Review V: Principles of virtual memory

V1: [1] [2] [3] [4] // V2: [1] [2] [3] [4] [5] [6] // V3: [1] [2] [3] // V4: [1] [2]

Problem V1.1

a.	Explain how a CPU supporting virtual memory would translate a virtual memory address into the actual memory address, assuming that the requested page is in memory.
b.	Explain what the CPU does when the requested page is not in memory.

a.	It splits the virtual memory address into two parts, a page index and an offset. The CPU looks into the page table, stored in RAM, to get the page table entry for the specified page index. This page table entry tells which page frame contains the page, and the CPU looks into this page frame at the offset to access the requested data.
b.	It raises a page fault, which transfers control to the operating system's exception handler. The OS will then presumably load the requested page into some page frame and return from the exception handler. On return, the CPU will try the memory access again.

Problem V1.2

When a program accesses a virtual memory address, each of the following could possibly occur. For each, write “CPU” if it would be performed by the CPU while executing the instruction, and write “OS” if it would be performed by the operating system's interrupt handler for page faults.

a. Translating the virtual memory address to a DRAM address.

b. Marking a page as recently referenced.

c. For a page that isn't in DRAM, determining which existing page in DRAM should be removed to make room for it.

d. Loading a page off of disk into DRAM.

e. Updating the page table to reflect that the loaded page is now in DRAM.

f. If the program's instruction is a store, marking its page table entry to reflect that the page is dirty.

The CPU handles (a.), (b.), and (f.). The OS handles (c.), (d.), and (e.).

Problem V1.3

Describe at least three elements of a typical page table entry.

Here are four:

1.	The valid bit, saying whether the page is currently in memory.
2.	The location of the page in memory.
3.	The dirty bit, saying whether the page in memory has been changed.
4.	The referenced bit, saying whether the page in memory has been accessed recently.

Problem V1.4

Describe the purpose of the dirty bit found in each page table entry in most virtual memory systems. How does the use of the dirty bit help the system's performance?

The OS resets the dirty bit to zero each time it loads a page into RAM, and the CPU sets the dirty bit to one each time an instruction modifies the information in the page. As a result, the dirty bit keeps track of whether the page has changed since it was loaded into RAM.

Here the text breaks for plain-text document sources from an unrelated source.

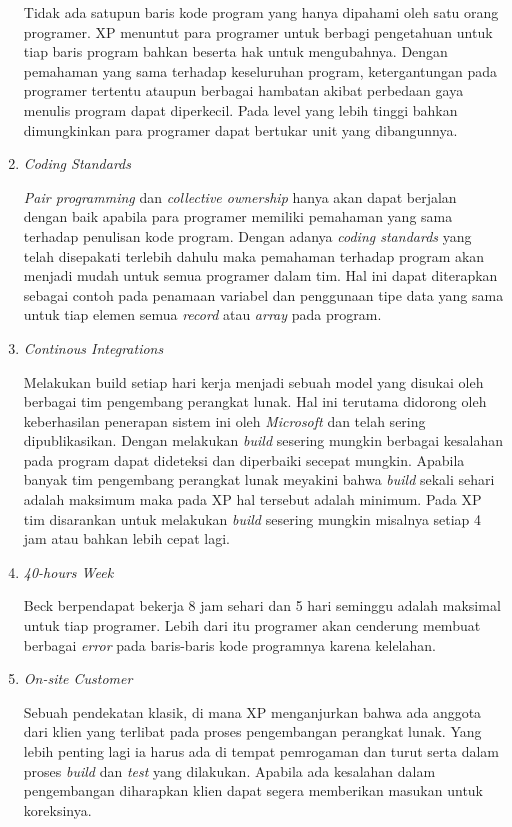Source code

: \begin{enumerate}
      Tidak ada satupun baris kode program yang hanya dipahami oleh satu orang programer. XP menuntut para programer untuk berbagi pengetahuan untuk tiap baris program bahkan beserta hak untuk mengubahnya. Dengan pemahaman yang sama terhadap keseluruhan program, ketergantungan pada programer tertentu ataupun berbagai hambatan akibat perbedaan gaya menulis program dapat diperkecil. Pada level yang lebih tinggi bahkan dimungkinkan para programer dapat bertukar unit yang dibangunnya.
      \item \emph{Coding Standards}
      
      \emph{Pair programming} dan \emph{collective ownership} hanya akan dapat berjalan dengan baik apabila para programer memiliki pemahaman yang sama terhadap penulisan kode program. Dengan adanya \emph{coding standards} yang telah disepakati terlebih dahulu maka pemahaman terhadap program akan menjadi mudah untuk semua programer dalam tim. Hal ini dapat diterapkan sebagai contoh pada penamaan variabel dan penggunaan tipe data yang sama untuk tiap elemen semua \emph{record} atau \emph{array} pada program.
      \item \emph{Continous Integrations}
      
      Melakukan build setiap hari kerja menjadi sebuah model yang disukai oleh berbagai tim pengembang perangkat lunak. Hal ini terutama didorong oleh keberhasilan penerapan sistem ini oleh \emph{Microsoft} dan telah sering dipublikasikan. Dengan melakukan \emph{build} sesering mungkin berbagai kesalahan pada program dapat dideteksi dan diperbaiki secepat mungkin. Apabila banyak tim pengembang perangkat lunak meyakini bahwa \emph{build} sekali sehari adalah maksimum maka pada XP hal tersebut adalah minimum. Pada XP tim disarankan untuk melakukan \emph{build} sesering mungkin misalnya setiap 4 jam atau bahkan lebih cepat lagi.
      \item \emph{40-hours Week}
      
      Beck berpendapat bekerja 8 jam sehari dan 5 hari seminggu adalah maksimal untuk tiap programer. Lebih dari itu programer akan cenderung membuat berbagai \emph{error} pada baris-baris kode programnya karena kelelahan.
      \item \emph{On-site Customer}
      
      Sebuah pendekatan klasik, di mana XP menganjurkan bahwa ada anggota dari klien yang terlibat pada proses pengembangan perangkat lunak. Yang lebih penting lagi ia harus ada di tempat pemrogaman dan turut serta dalam proses \emph{build} dan \emph{test} yang dilakukan. Apabila ada kesalahan dalam pengembangan diharapkan klien dapat segera memberikan masukan untuk koreksinya.
  \end{enumerate}


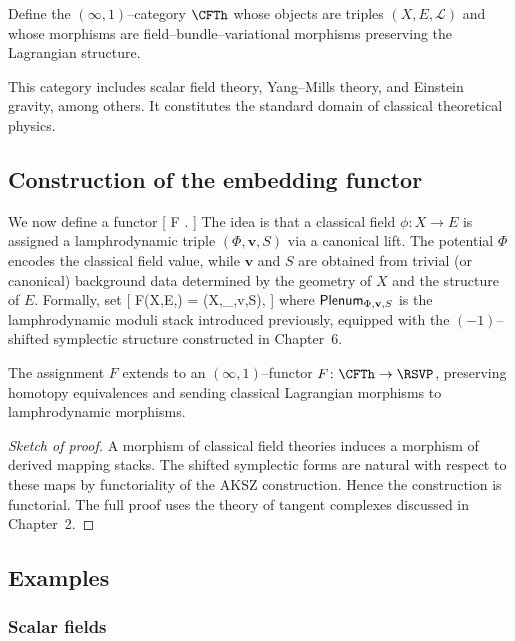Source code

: \begin{definition}
Define the $(\infty,1)$--category $\CFTh$ whose objects are triples $(X,E,\mathcal{L})$ and whose morphisms are field--bundle--variational morphisms preserving the Lagrangian structure.
\end{definition}

This category includes scalar field theory, Yang--Mills theory, and Einstein gravity, among others. It constitutes the standard domain of classical theoretical physics.

\subsection{Construction of the embedding functor}

We now define a functor
[
F \colon \CFTh \longrightarrow \RSVP.
]
The idea is that a classical field $\phi \colon X \to E$ is assigned a lamphrodynamic triple $(\Phi,\mathbf v,S)$ via a canonical lift. The potential $\Phi$ encodes the classical field value, while $\mathbf v$ and $S$ are obtained from trivial (or canonical) background data determined by the geometry of $X$ and the structure of $E$. Formally, set
[
F(X,E,) = \Map(X,\Plenum_{\Phi,\mathbf v,S}),
]
where $\Plenum_{\Phi,\mathbf v,S}$ is the lamphrodynamic moduli stack introduced previously, equipped with the $(-1)$--shifted symplectic structure constructed in Chapter~6.

\begin{proposition}
The assignment $F$ extends to an $(\infty,1)$--functor $F \colon \CFTh \to \RSVP$, preserving homotopy equivalences and sending classical Lagrangian morphisms to lamphrodynamic morphisms.
\end{proposition}

\begin{proof}[Sketch of proof]
A morphism of classical field theories induces a morphism of derived mapping stacks. The shifted symplectic forms are natural with respect to these maps by functoriality of the AKSZ construction. Hence the construction is functorial. The full proof uses the theory of tangent complexes discussed in Chapter~2.
\end{proof}

\subsection{Examples}

\subsubsection{Scalar fields}

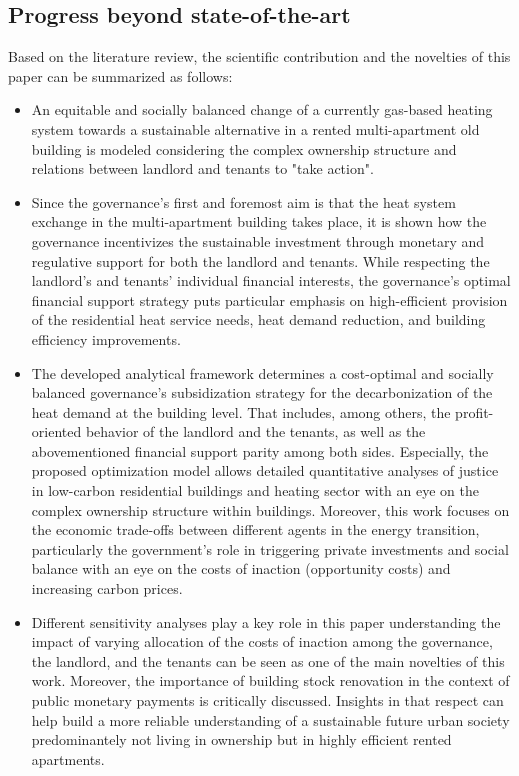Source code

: \subsection{Progress beyond state-of-the-art}\label{novelties}
Based on the literature review, the scientific contribution and the novelties of this paper can be summarized as follows:
\begin{itemize}
	\item An equitable and socially balanced change of a currently gas-based heating system towards a sustainable alternative in a rented multi-apartment old building is modeled considering the complex ownership structure and relations between landlord and tenants to "take action".
	\item Since the governance's first and foremost aim is that the heat system exchange in the multi-apartment building takes place, it is shown how the governance incentivizes the sustainable investment through monetary and regulative support for both the landlord and tenants. While respecting the landlord's and tenants' individual financial interests, the governance's optimal financial support strategy puts particular emphasis on high-efficient provision of the residential heat service needs, heat demand reduction, and building efficiency improvements.
	\item The developed analytical framework determines a cost-optimal and socially balanced governance’s subsidization strategy for the decarbonization of the heat demand at the building level. That includes, among others, the profit-oriented behavior of the landlord and the tenants, as well as the abovementioned financial support parity among both sides.  Especially, the proposed optimization model allows detailed quantitative analyses of justice in low-carbon residential buildings and heating sector with an eye on the complex ownership structure within buildings. Moreover, this work focuses on the economic trade-offs between different agents in the energy transition, particularly the government’s role in triggering private investments and social balance with an eye on the costs of inaction (opportunity costs) and increasing carbon prices.	
	\item Different sensitivity analyses play a key role in this paper understanding the impact of varying allocation of the costs of inaction among the governance, the landlord, and the tenants can be seen as one of the main novelties of this work. Moreover, the importance of building stock renovation in the context of public monetary payments is critically discussed. Insights in that respect can help build a more reliable understanding of a sustainable future urban society predominantely not living in ownership but in highly efficient rented apartments.
\end{itemize}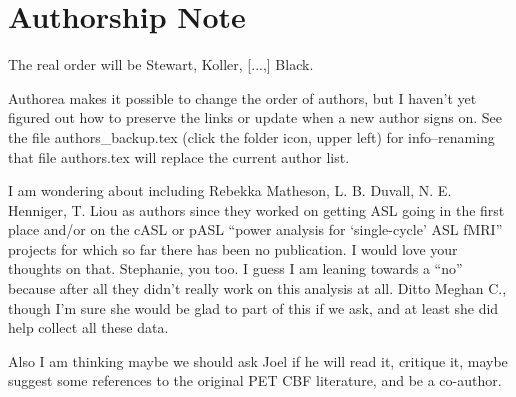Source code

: \section*{Authorship Note}
The real order will be Stewart, Koller, [...,] Black.

Authorea makes it possible to change the order of authors, but I haven't yet figured out how to preserve the links or update when a new author signs on. See the file authors\_backup.tex (click the folder icon, upper left) for info--renaming that file authors.tex will replace the current author list.

I am wondering about including Rebekka Matheson, L. B. Duvall, N. E. Henniger, T. Liou as authors since they worked on getting ASL going in the first place and/or on the cASL or pASL ``power analysis for `single-cycle' ASL fMRI'' projects for which so far there has been no publication. I would love your thoughts on that. Stephanie, you too. I guess I am leaning towards a ``no'' because after all they didn't really work on this analysis at all. Ditto Meghan C., though I'm sure she would be glad to part of this if we ask, and at least she did help collect all these data. 

Also I am thinking maybe we should ask Joel if he will read it, critique it, maybe suggest some references to the original PET CBF literature, and be a co-author. 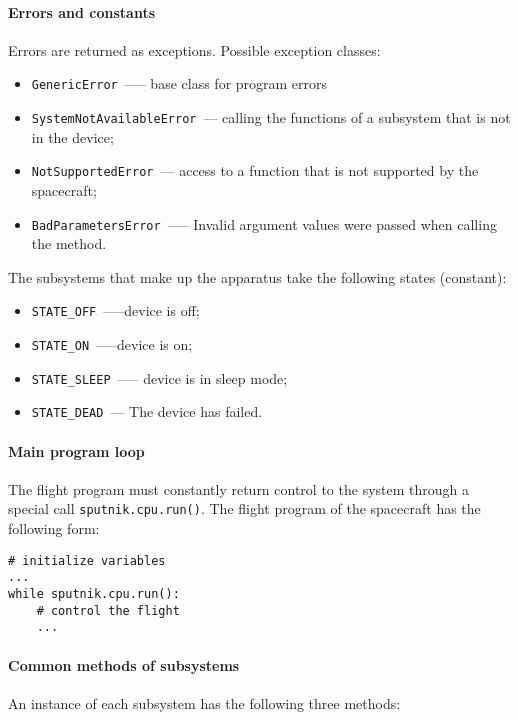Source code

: \documentclass[12pt,a4paper]{article}
\begin{document}
\paragraph{Errors and constants}

Errors are returned as exceptions. Possible exception classes:

\begin{itemize}
\item \verb'GenericError'~--— base class for program errors
\item \verb'SystemNotAvailableError'~--- calling the functions of a subsystem that is not in the device;
\item \verb'NotSupportedError'~--- access to a function that is not supported by the spacecraft;
\item \verb'BadParametersError'~--— Invalid argument values were passed when calling the method.
\end{itemize}

The subsystems that make up the apparatus take the following states (constant):

\begin{itemize}
\item \verb'STATE_OFF'~--—device is off;
\item \verb'STATE_ON'~--—device is on;
\item \verb'STATE_SLEEP'~--— device is in sleep mode;
\item \verb'STATE_DEAD'~--- The device has failed.
\end{itemize}

\paragraph{Main program loop}

The flight program must constantly return control to the system through a special call \verb'sputnik.cpu.run()'. The flight program of the spacecraft has the following form:

\begin{verbatim}
# initialize variables
...
while sputnik.cpu.run():
    # control the flight
    ...
\end{verbatim}

\paragraph{Common methods of subsystems}

An instance of each subsystem has the following three methods:
\end{document}
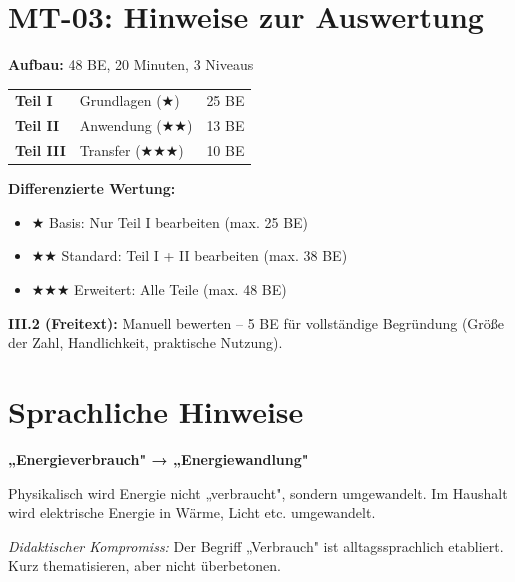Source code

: \documentclass[11pt, a4paper]{article}
\begin{document}

\section*{MT-03: Hinweise zur Auswertung}

\begin{infobox}
\textbf{Aufbau:} 48 BE, 20 Minuten, 3 Niveaus

\begin{tabular}{llr}
\textbf{Teil I} & Grundlagen (★) & 25 BE \\
\textbf{Teil II} & Anwendung (★★) & 13 BE \\
\textbf{Teil III} & Transfer (★★★) & 10 BE \\
\end{tabular}

\textbf{Differenzierte Wertung:}
\begin{itemize}[leftmargin=1.5em, itemsep=2pt]
    \item ★ Basis: Nur Teil I bearbeiten (max. 25 BE)
    \item ★★ Standard: Teil I + II bearbeiten (max. 38 BE)
    \item ★★★ Erweitert: Alle Teile (max. 48 BE)
\end{itemize}

\textbf{III.2 (Freitext):} Manuell bewerten – 5 BE für vollständige Begründung (Größe der Zahl, Handlichkeit, praktische Nutzung).
\end{infobox}


\section*{Sprachliche Hinweise}

\begin{lehrerbox}
\textbf{„Energieverbrauch" → „Energiewandlung"}

Physikalisch wird Energie nicht „verbraucht", sondern umgewandelt. Im Haushalt wird elektrische Energie in Wärme, Licht etc. umgewandelt.

\textit{Didaktischer Kompromiss:} Der Begriff „Verbrauch" ist alltagssprachlich etabliert. Kurz thematisieren, aber nicht überbetonen.
\end{lehrerbox}
\end{document}
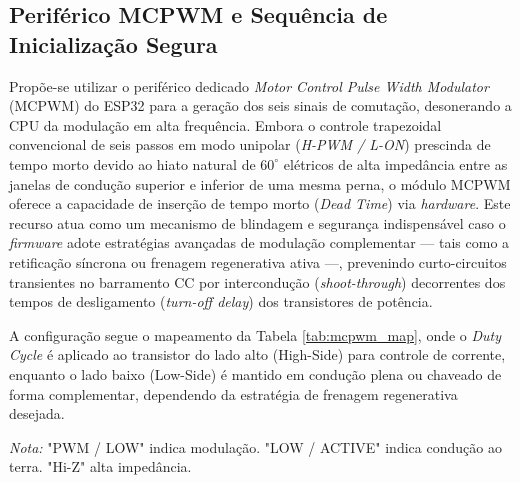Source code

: \subsection{Periférico MCPWM e Sequência de Inicialização Segura}
\label{subsec:mcpwm_metodo_inicializacao}
Propõe-se utilizar o periférico dedicado \textit{Motor Control Pulse Width Modulator} (MCPWM) do ESP32 \cite{esp32-technical-reference-manual} para a geração dos seis sinais de comutação, desonerando a CPU da modulação em alta frequência. Embora o controle trapezoidal convencional de seis passos em modo unipolar (\textit{H-PWM / L-ON}) prescinda de tempo morto devido ao hiato natural de $60^\circ$ elétricos de alta impedância entre as janelas de condução superior e inferior de uma mesma perna, o módulo MCPWM oferece a capacidade de inserção de tempo morto (\textit{Dead Time}) via \textit{hardware}. Este recurso atua como um mecanismo de blindagem e segurança indispensável caso o \textit{firmware} adote estratégias avançadas de modulação complementar — tais como a retificação síncrona ou frenagem regenerativa ativa —, prevenindo curto-circuitos transientes no barramento CC por intercondução (\textit{shoot-through}) decorrentes dos tempos de desligamento (\textit{turn-off delay}) dos transistores de potência.

A configuração segue o mapeamento da Tabela \ref{tab:mcpwm_map}, onde o \textit{Duty Cycle} é aplicado ao transistor do lado alto (High-Side) para controle de corrente, enquanto o lado baixo (Low-Side) é mantido em condução plena ou chaveado de forma complementar, dependendo da estratégia de frenagem regenerativa desejada.

\begin{table}[H]
    \centering
    \caption{Mapeamento dos Estados de Comutação para os Geradores MCPWM do ESP32}
    \label{tab:mcpwm_map}
    {\footnotesize\textit{Nota:} "PWM / LOW" indica modulação. "LOW / ACTIVE" indica condução ao terra. "Hi-Z" alta impedância.}
\end{table}


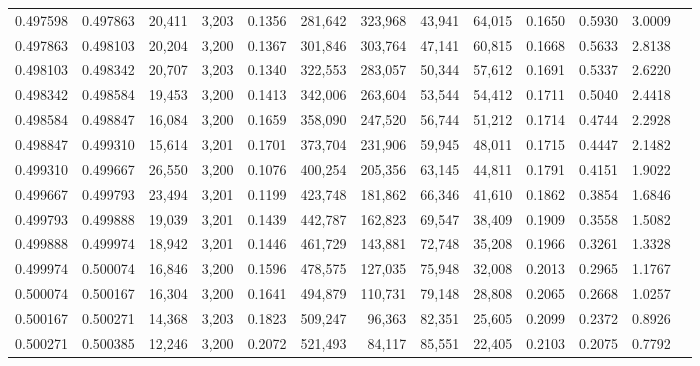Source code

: \begin{tabular}{rrrrrrrrrrrrr}
0.497598 & 0.497863 & 20,411 & 3,203 &                                     0.1356 & 281,642 & 323,968 &  43,941 &  64,015 & 0.1650 & 0.5930 & 3.0009 \\
0.497863 & 0.498103 & 20,204 & 3,200 &                                     0.1367 & 301,846 & 303,764 &  47,141 &  60,815 & 0.1668 & 0.5633 & 2.8138 \\
0.498103 & 0.498342 & 20,707 & 3,203 &                                     0.1340 & 322,553 & 283,057 &  50,344 &  57,612 & 0.1691 & 0.5337 & 2.6220 \\
0.498342 & 0.498584 & 19,453 & 3,200 &                                     0.1413 & 342,006 & 263,604 &  53,544 &  54,412 & 0.1711 & 0.5040 & 2.4418 \\
0.498584 & 0.498847 & 16,084 & 3,200 &                                     0.1659 & 358,090 & 247,520 &  56,744 &  51,212 & 0.1714 & 0.4744 & 2.2928 \\
0.498847 & 0.499310 & 15,614 & 3,201 &                                     0.1701 & 373,704 & 231,906 &  59,945 &  48,011 & 0.1715 & 0.4447 & 2.1482 \\
0.499310 & 0.499667 & 26,550 & 3,200 &                                     0.1076 & 400,254 & 205,356 &  63,145 &  44,811 & 0.1791 & 0.4151 & 1.9022 \\
0.499667 & 0.499793 & 23,494 & 3,201 &                                     0.1199 & 423,748 & 181,862 &  66,346 &  41,610 & 0.1862 & 0.3854 & 1.6846 \\
0.499793 & 0.499888 & 19,039 & 3,201 &                                     0.1439 & 442,787 & 162,823 &  69,547 &  38,409 & 0.1909 & 0.3558 & 1.5082 \\
0.499888 & 0.499974 & 18,942 & 3,201 &                                     0.1446 & 461,729 & 143,881 &  72,748 &  35,208 & 0.1966 & 0.3261 & 1.3328 \\
0.499974 & 0.500074 & 16,846 & 3,200 &                                     0.1596 & 478,575 & 127,035 &  75,948 &  32,008 & 0.2013 & 0.2965 & 1.1767 \\
0.500074 & 0.500167 & 16,304 & 3,200 &                                     0.1641 & 494,879 & 110,731 &  79,148 &  28,808 & 0.2065 & 0.2668 & 1.0257 \\
0.500167 & 0.500271 & 14,368 & 3,203 &                                     0.1823 & 509,247 &  96,363 &  82,351 &  25,605 & 0.2099 & 0.2372 & 0.8926 \\
0.500271 & 0.500385 & 12,246 & 3,200 &                                     0.2072 & 521,493 &  84,117 &  85,551 &  22,405 & 0.2103 & 0.2075 & 0.7792 \\

\end{tabular}
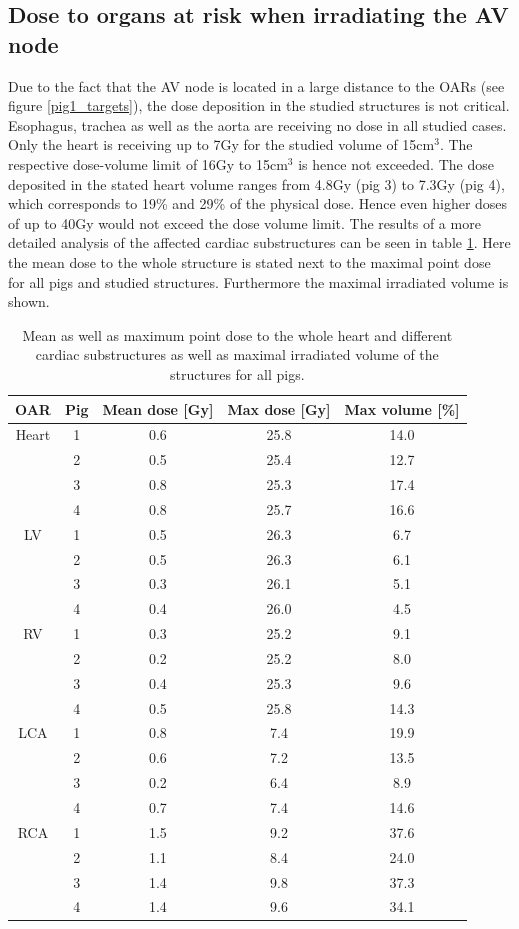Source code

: \documentclass[type=dr, dr=rernat, accentcolor=tud7b,colorbacktitle, bigchapter, openright, twoside, 12pt ]{tudthesis}
\begin{document}
\newpage


\subsection{Dose to organs at risk when irradiating the AV node}

Due to the fact that the AV node is located in a large distance to the OARs (see figure \ref{pig1_targets}), the dose deposition in the 
studied structures is not critical. Esophagus, trachea as well as the aorta are receiving no dose in all studied cases. 
Only the heart is receiving up to 7Gy for the studied volume of 15cm$^{3}$. The respective dose-volume limit of 16Gy to 15cm$^{3}$ is hence 
not exceeded.  The dose deposited in the stated heart volume ranges from 4.8Gy (pig 3) to 7.3Gy (pig 4), which corresponds to 19\% and 29\% of 
the physical dose. Hence even higher doses of up to 40Gy would not exceed the dose volume limit. 
The results of a more detailed analysis of the affected cardiac substructures can be seen in table \ref{DV_OAR:pig}. Here the mean dose to the 
whole structure is stated next to the maximal point dose for all pigs and studied structures. Furthermore the maximal irradiated volume 
is shown. 


\begin{table}[htbp]
\footnotesize
\centering
\caption{Mean as well as maximum point dose to the whole heart and different cardiac substructures as well as maximal irradiated 
volume of the structures for all pigs.}
  \begin{tabular}{ |c||c||c|c|c|}
    \hline
    OAR & Pig & Mean dose [Gy] & Max dose [Gy] & Max volume [\%] \\ \hline \hline
Heart & 1 & 0.6 & 25.8 & 14.0 \\ 
 & 2 & 0.5 & 25.4 & 12.7 \\ 
 & 3 & 0.8 & 25.3 & 17.4 \\ 
 & 4 & 0.8 & 25.7 & 16.6 \\ 
\hline
LV & 1 & 0.5 & 26.3 & 6.7 \\ 
 & 2 & 0.5 & 26.3 & 6.1 \\ 
 & 3 & 0.3 & 26.1 & 5.1 \\ 
 & 4 & 0.4 & 26.0 & 4.5 \\ 
\hline
RV & 1 & 0.3 & 25.2 & 9.1 \\ 
 & 2 & 0.2 & 25.2 & 8.0 \\ 
 & 3 & 0.4 & 25.3 & 9.6 \\ 
 & 4 & 0.5 & 25.8 & 14.3 \\ 
\hline
LCA & 1 & 0.8 & 7.4 & 19.9 \\ 
 & 2 & 0.6 & 7.2 & 13.5 \\ 
 & 3 & 0.2 & 6.4 & 8.9 \\ 
 & 4 & 0.7 & 7.4 & 14.6 \\ 
\hline
RCA & 1 & 1.5 & 9.2 & 37.6 \\ 
 & 2 & 1.1 & 8.4 & 24.0 \\ 
 & 3 & 1.4 & 9.8 & 37.3 \\ 
 & 4 & 1.4 & 9.6 & 34.1 \\ 
\hline
  \end{tabular}
  \label{DV_OAR:pig}
\end{table}
\end{document}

If there were no dirty bit, then when the OS decided to eject the page from RAM, it would have to assume that the page were changed, and so it would have to save the page onto disk before the RAM becomes available for other purposes. The time to save a page onto disk increases the expense of ejecting a page significantly. With the dirty bit, the OS can avoid this expense when possible.

Problem V2.1

Recall that most computing systems use some variant of the Clock page replacement algorithm for virtual memory, and that the Clock algorithm is meant to approximate the LRU (Least Recently Used) algorithm.

a. Describe the memory usage patterns of real-world processes that lead LRU to be a good page replacement algorithm.

b. Explain why computing systems rarely use LRU for virtual memory.

a. Processes tend to use a small set of pages at any time, though the set of frequently-used pages migrates over time. This is served well by LRU, since the set of frequently-used pages tend always to be recently used, whereas pages that were formerly used heavily but are no longer eventually fall out of favor by LRU.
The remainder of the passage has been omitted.